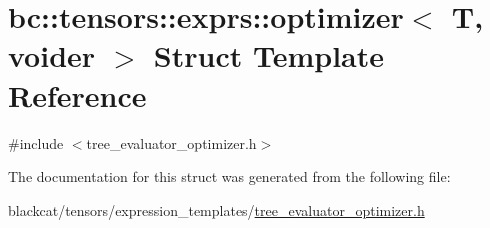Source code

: \hypertarget{structbc_1_1tensors_1_1exprs_1_1optimizer}{}\section{bc\+:\+:tensors\+:\+:exprs\+:\+:optimizer$<$ T, voider $>$ Struct Template Reference}
\label{structbc_1_1tensors_1_1exprs_1_1optimizer}


{\ttfamily \#include $<$tree\+\_\+evaluator\+\_\+optimizer.\+h$>$}



The documentation for this struct was generated from the following file\+:\begin{DoxyCompactItemize}
\item 
blackcat/tensors/expression\+\_\+templates/\hyperlink{tree__evaluator__optimizer_8h}{tree\+\_\+evaluator\+\_\+optimizer.\+h}\end{DoxyCompactItemize}
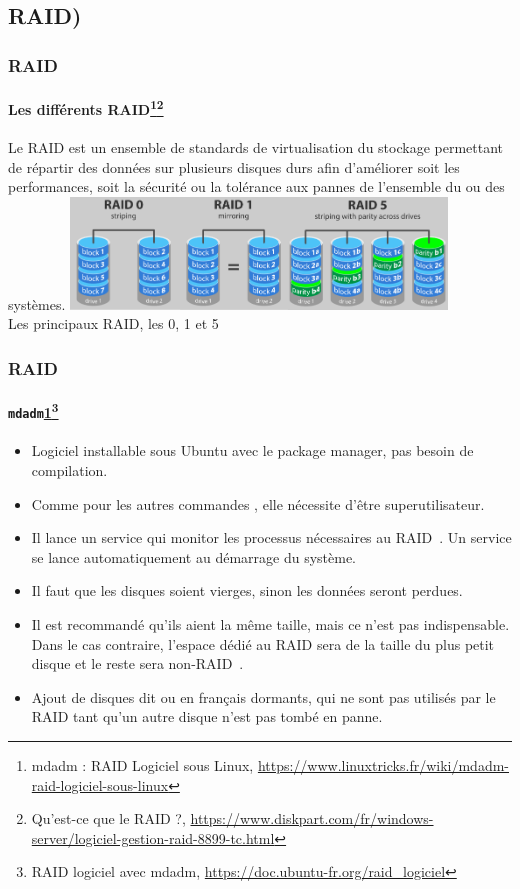 \documentclass{beamer}
\begin{document}
    \subsection{RAID)}\label{subsec:raid}

    \begin{frame}
        \transdissolve
        \frametitle{RAID}
        \framesubtitle{Les différents RAID\footnote{\label{mdadm}mdadm : RAID Logiciel sous Linux, \url{https://www.linuxtricks.fr/wiki/mdadm-raid-logiciel-sous-linux}}\footnotestep\footnote{Qu'est-ce que le RAID ?, \url{https://www.diskpart.com/fr/windows-server/logiciel-gestion-raid-8899-tc.html}}}
        Le RAID est un ensemble de standards de virtualisation du stockage permettant de répartir des données sur plusieurs disques durs afin d'améliorer soit les performances, soit la sécurité ou la tolérance aux pannes de l'ensemble du ou des systèmes.
        \bigbreak
        \centering
        \includegraphics[width=10cm]{image/raid-0-1-5} \\ Les principaux RAID, les 0, 1 et 5 \\
    \end{frame}

    \begin{frame}
        \transdissolve
        \frametitle{RAID}
        \framesubtitle{\lstinline{mdadm}\cref{mdadm}\footnotestep\footnote{RAID logiciel avec mdadm, \url{https://doc.ubuntu-fr.org/raid_logiciel}}}
        \begin{itemize}
            \item Logiciel installable sous Ubuntu avec le package manager, pas besoin de compilation.
            \item Comme pour les autres commandes , elle nécessite d'être superutilisateur.
            \item Il lance un service qui monitor les processus nécessaires au RAID~.
            Un service se lance automatiquement au démarrage du système.
            \item Il faut que les disques soient vierges, sinon les données seront perdues.
            \item Il est recommandé qu'ils aient la même taille, mais ce n'est pas indispensable.
            Dans le cas contraire, l'espace dédié au RAID sera de la taille du plus petit disque et le reste sera non-RAID~.
            \item Ajout de disques dit  ou en français dormants, qui ne sont pas utilisés par le RAID tant qu'un autre disque n'est pas tombé en panne.
        \end{itemize}
    \end{frame}
\end{document}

= Work required =
Check each line of the records for the word "framesubtitle", then state how many lines have it, as a number only.

= Answer to this exercise =
2